EXERCISE AIM
Below are some records. Return exactly the lines from the one containing "- **Modal Navigation**: Sheet" through the one containing "### Login Screen", both included, and only those.

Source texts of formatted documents
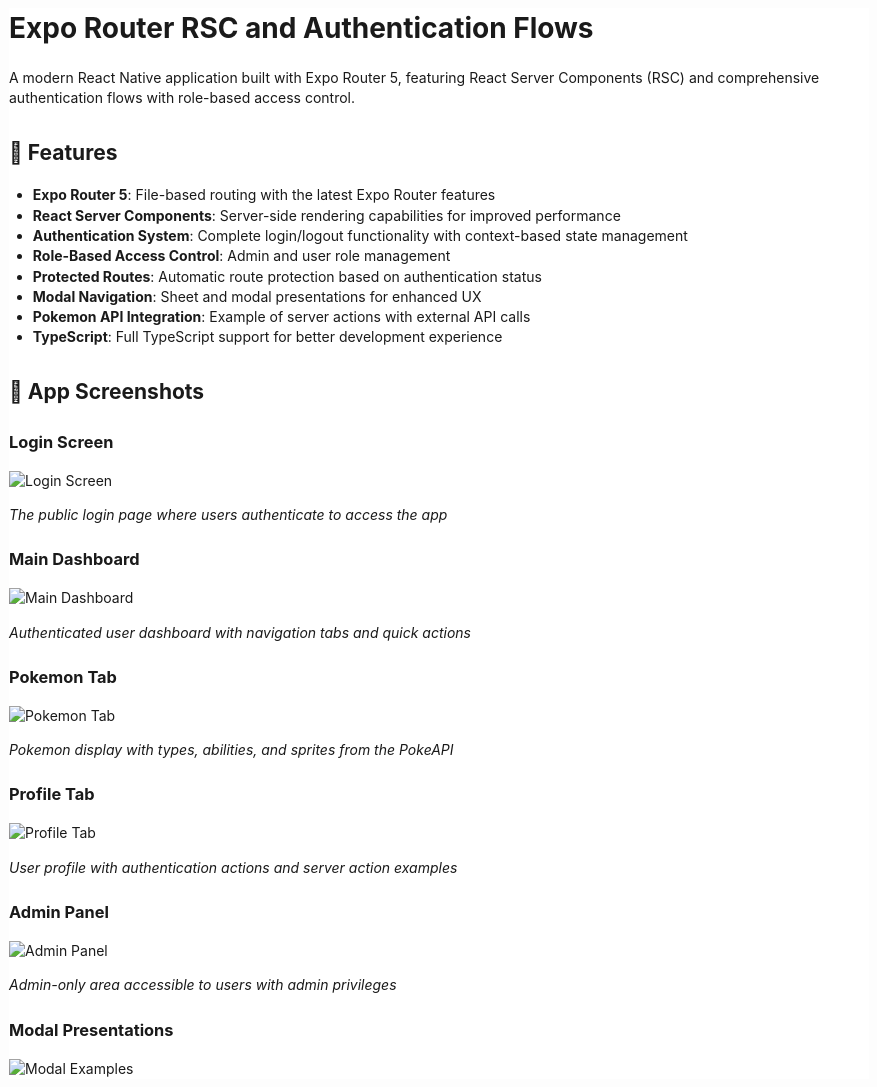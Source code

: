 # Expo Router RSC and Authentication Flows

A modern React Native application built with Expo Router 5, featuring React Server Components (RSC) and comprehensive authentication flows with role-based access control.

## 🚀 Features

- **Expo Router 5**: File-based routing with the latest Expo Router features
- **React Server Components**: Server-side rendering capabilities for improved performance
- **Authentication System**: Complete login/logout functionality with context-based state management
- **Role-Based Access Control**: Admin and user role management
- **Protected Routes**: Automatic route protection based on authentication status
- **Modal Navigation**: Sheet and modal presentations for enhanced UX
- **Pokemon API Integration**: Example of server actions with external API calls
- **TypeScript**: Full TypeScript support for better development experience

## 📱 App Screenshots

### Login Screen
<img src="screenshots/login.png" alt="Login Screen" width="300" />

*The public login page where users authenticate to access the app*

### Main Dashboard
<img src="screenshots/dashboard.png" alt="Main Dashboard" width="300" />

*Authenticated user dashboard with navigation tabs and quick actions*

### Pokemon Tab
<img src="screenshots/pokemon.png" alt="Pokemon Tab" width="300" />

*Pokemon display with types, abilities, and sprites from the PokeAPI*

### Profile Tab
<img src="screenshots/profile.png" alt="Profile Tab" width="300" />

*User profile with authentication actions and server action examples*

### Admin Panel
<img src="screenshots/admin.png" alt="Admin Panel" width="300" />

*Admin-only area accessible to users with admin privileges*

### Modal Presentations
<img src="screenshots/modal.png" alt="Modal Examples" width="300" />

EXERCISE RESPONSE
- **Modal Navigation**: Sheet and modal presentations for enhanced UX
- **Pokemon API Integration**: Example of server actions with external API calls
- **TypeScript**: Full TypeScript support for better development experience

## 📱 App Screenshots

### Login Screen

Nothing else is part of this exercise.